In a study to be presented on Feb. 5 in the oral session at 1:15 p.m. EST, at the Society for Maternal-Fetal Medicine's annual meeting, The Pregnancy Meeting™, in Atlanta, researchers will present findings on the effects of antenatal exposure to a high fructose diet on the offspring's development of metabolic syndrome-like phenotype and cardiovascular disease later in life.
The study, titled High fructose diet in pregnancy leads to fetal programming of hypertension, insulin resistance and obesity in adult offspring, randomly allocated either a fructose solution or water as the only drinking fluid for pregnant mice from first day of pregnancy through delivery. Offspring were then started on regular chow and evaluated after one year of life. Percent of visceral adipose tissue was measured along with liver fat infiltrates using computed tomography, and blood pressure using a non-invasive monitor. Glucose tolerance testing was also performed and serum concentrations of glucose, insulin, triglycerides, total cholesterol, leptin and adiponectin were measured.
Maternal weight, pup number and average weight at birth were similar between the two groups. Male and female offspring born to mothers who received the fructose solution group had higher peak glucose compared with controls. Female offspring from the fructose group were heavier and had a higher percent of visceral adipose tissue, liver fat infiltrates, fasting homeostatic model assessment scores, higher serum concentrations of leptin and lower concentrations of adiponectin.
No significant differences in these parameters were noted in male offspring. Serum concentrations of triglycerides and total cholesterol were not different between the two groups or either gender.
"While this study was done in a mouse model, it is an important indicator of the effect of the mothers' diet during pregnancy on the health of their children later in life," explained Antonio Saad, M.D. with UTMB Galveston and the lead researcher of the study. "Through this study, we know that consuming high fructose during pregnancy putts the child at future risk for a variety of health conditions including obesity and the many complications it causes."
The study concluded that, while maternal intake of high fructose leads to fetal programming of adult obesity, hypertension, and metabolic dysfunction--all of which risk factors for cardiovascular disease; limiting high fructose enriched diets in pregnancy may have a significant impact on long term health.

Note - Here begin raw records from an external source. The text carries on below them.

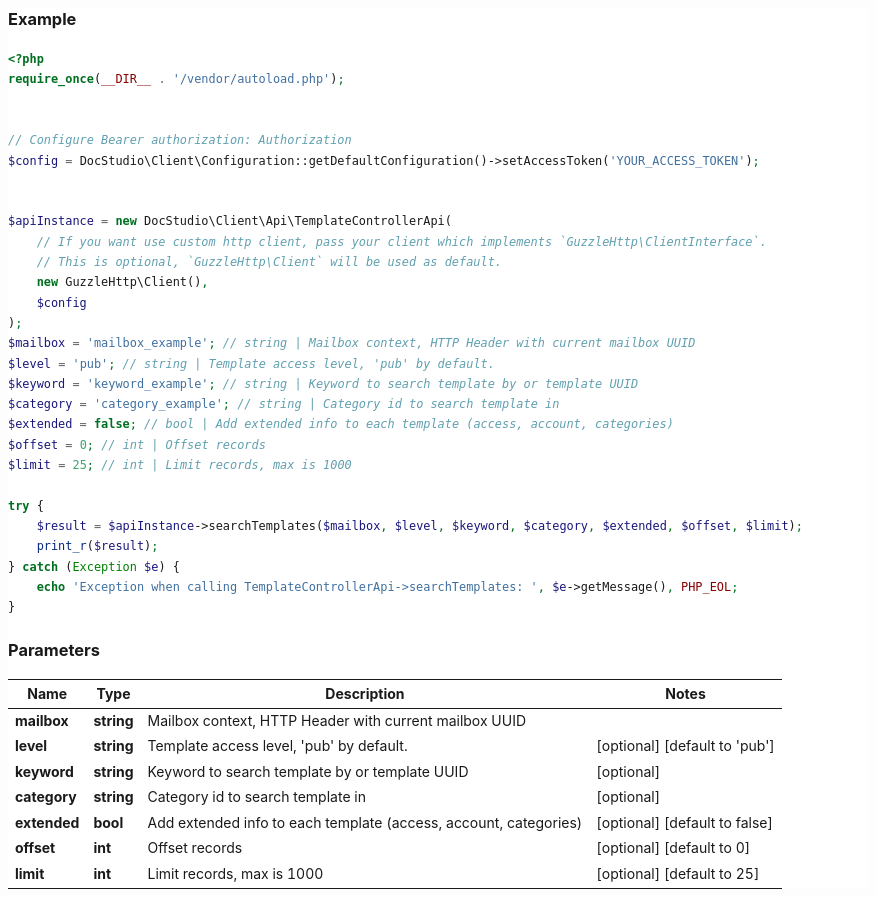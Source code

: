 ### Example

```php
<?php
require_once(__DIR__ . '/vendor/autoload.php');


// Configure Bearer authorization: Authorization
$config = DocStudio\Client\Configuration::getDefaultConfiguration()->setAccessToken('YOUR_ACCESS_TOKEN');


$apiInstance = new DocStudio\Client\Api\TemplateControllerApi(
    // If you want use custom http client, pass your client which implements `GuzzleHttp\ClientInterface`.
    // This is optional, `GuzzleHttp\Client` will be used as default.
    new GuzzleHttp\Client(),
    $config
);
$mailbox = 'mailbox_example'; // string | Mailbox context, HTTP Header with current mailbox UUID
$level = 'pub'; // string | Template access level, 'pub' by default.
$keyword = 'keyword_example'; // string | Keyword to search template by or template UUID
$category = 'category_example'; // string | Category id to search template in
$extended = false; // bool | Add extended info to each template (access, account, categories)
$offset = 0; // int | Offset records
$limit = 25; // int | Limit records, max is 1000

try {
    $result = $apiInstance->searchTemplates($mailbox, $level, $keyword, $category, $extended, $offset, $limit);
    print_r($result);
} catch (Exception $e) {
    echo 'Exception when calling TemplateControllerApi->searchTemplates: ', $e->getMessage(), PHP_EOL;
}
```

### Parameters

| Name | Type | Description  | Notes |
| ------------- | ------------- | ------------- | ------------- |
| **mailbox** | **string**| Mailbox context, HTTP Header with current mailbox UUID | |
| **level** | **string**| Template access level, &#39;pub&#39; by default. | [optional] [default to &#39;pub&#39;] |
| **keyword** | **string**| Keyword to search template by or template UUID | [optional] |
| **category** | **string**| Category id to search template in | [optional] |
| **extended** | **bool**| Add extended info to each template (access, account, categories) | [optional] [default to false] |
| **offset** | **int**| Offset records | [optional] [default to 0] |
| **limit** | **int**| Limit records, max is 1000 | [optional] [default to 25] |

Abstract 67 High Fructose Diet in Pregnancy Leads to Fetal Programming of Hypertension, Insulin Resistance and Obesity in Adult Offspring
Authors: Antonio Saad, Joshua Disckerson, Phyllis Gamble, Huaizhi Yin, Talar Kechichian, Ashley Salazar, Igor Patrikeev, Massoud Motamedi, George Saade, Maged Costantine
Objective: Consumption of fructose rich diets in the U.S is on the rise and thought to be associated with obesity and cardio-metabolic diseases. Our objective was to determine the effects of antenatal exposure to high fructose diet on offspring's development of metabolic syndrome-like phenotype and other cardiovascular disease (CVD) risk factors later in life.

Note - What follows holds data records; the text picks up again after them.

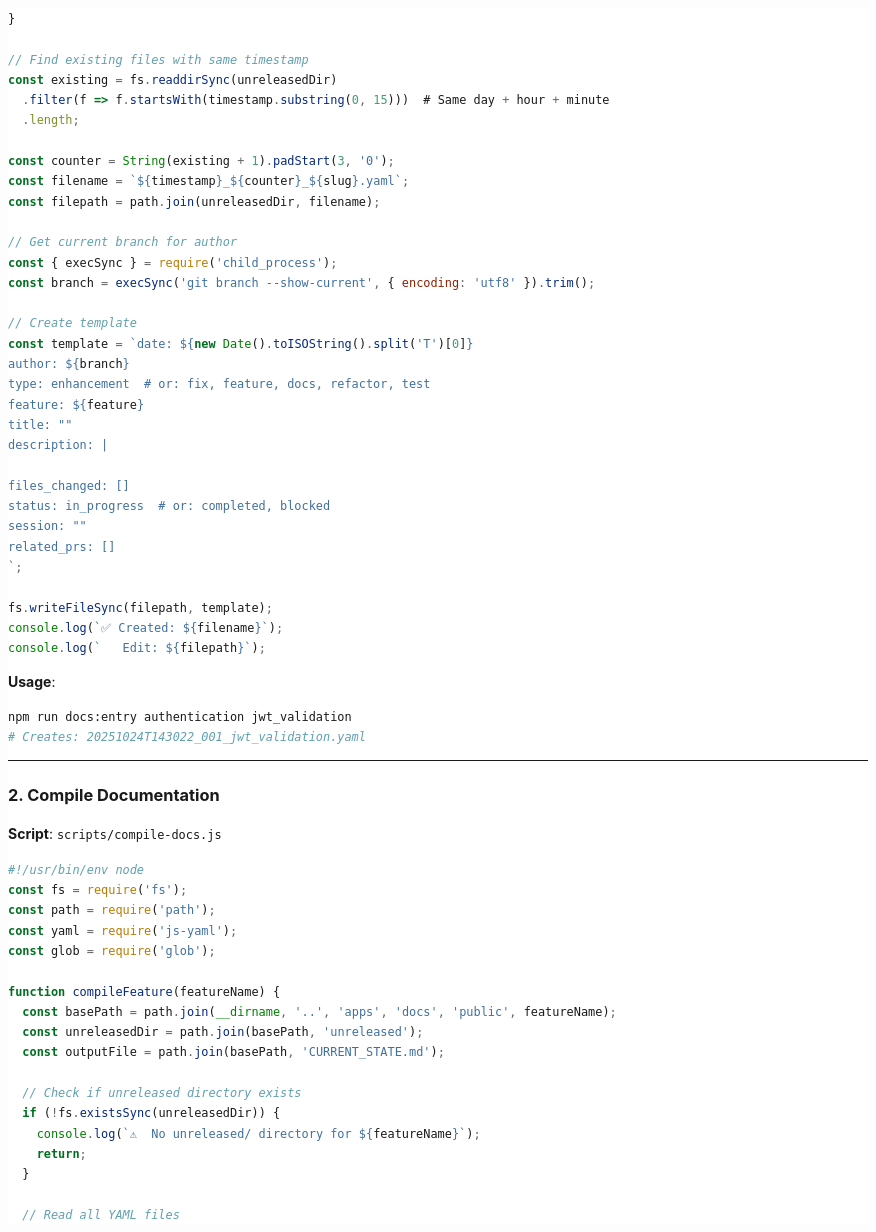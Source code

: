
 ```javascript
}

// Find existing files with same timestamp
const existing = fs.readdirSync(unreleasedDir)
  .filter(f => f.startsWith(timestamp.substring(0, 15)))  # Same day + hour + minute
  .length;

const counter = String(existing + 1).padStart(3, '0');
const filename = `${timestamp}_${counter}_${slug}.yaml`;
const filepath = path.join(unreleasedDir, filename);

// Get current branch for author
const { execSync } = require('child_process');
const branch = execSync('git branch --show-current', { encoding: 'utf8' }).trim();

// Create template
const template = `date: ${new Date().toISOString().split('T')[0]}
author: ${branch}
type: enhancement  # or: fix, feature, docs, refactor, test
feature: ${feature}
title: ""
description: |

files_changed: []
status: in_progress  # or: completed, blocked
session: ""
related_prs: []
`;

fs.writeFileSync(filepath, template);
console.log(`✅ Created: ${filename}`);
console.log(`   Edit: ${filepath}`);
```

**Usage**:
```bash
npm run docs:entry authentication jwt_validation
# Creates: 20251024T143022_001_jwt_validation.yaml
```

---

### 2. Compile Documentation

**Script**: `scripts/compile-docs.js`

```javascript
#!/usr/bin/env node
const fs = require('fs');
const path = require('path');
const yaml = require('js-yaml');
const glob = require('glob');

function compileFeature(featureName) {
  const basePath = path.join(__dirname, '..', 'apps', 'docs', 'public', featureName);
  const unreleasedDir = path.join(basePath, 'unreleased');
  const outputFile = path.join(basePath, 'CURRENT_STATE.md');

  // Check if unreleased directory exists
  if (!fs.existsSync(unreleasedDir)) {
    console.log(`⚠️  No unreleased/ directory for ${featureName}`);
    return;
  }

  // Read all YAML files
```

Study Design: Pregnant C57BL/6J dams were randomly allocated to fructose solution (FRC, 10% W/V, n=10) as only drinking fluid or water (CTR, n=10) from day 1 of pregnancy until delivery. Pups were then started on regular chow, and evaluated at 1 year of life. We measured % visceral adipose tissue (VAT) and liver fat infiltrates using computed tomography (CT), and blood pressure using CODA/ non-invasive monitor. Intraperitoneal glucose tolerance testing (IPGTT), with corresponding insulin concentrations were obtained. Serum concentrations of glucose, insulin, triglycerides (TG), total cholesterol (TC), leptin, and adiponectin were measured in duplicate using standardized assays. Fasting homeostatic model assessment (HOMA- IR) was also calculated to assess insulin resistance.
Results: Maternal weight, pup number and average weight at birth were similar between the two groups. Male and female FRC offspring had higher peak glucose and area under the IPGTT curve, compared with CTR (Figures 1A&B), and higher mean arterial pressure compared to CTR (Figure 1C). Female FRC offspring were heavier and had higher % VAT (Figure 1D), liver fat infiltrates, HOMA-IR scores, insulin area under the IPGTT curve, serum concentrations of leptin, and lower concentrations of adiponectin compared to female CTR offspring (Table). No significant differences in these parameters were noted in male offspring. Serum concentrations of TG or TC were not different between the 2 groups for either gender.
Conclusion: Maternal intake of high fructose leads to fetal programming of adult obesity, hypertension and metabolic dysfunction, all risk factors for CVD. This fetal programming is more pronounced in female offspring. Limiting intake of high fructose enriched diets in pregnancy may have significant impact on long term health.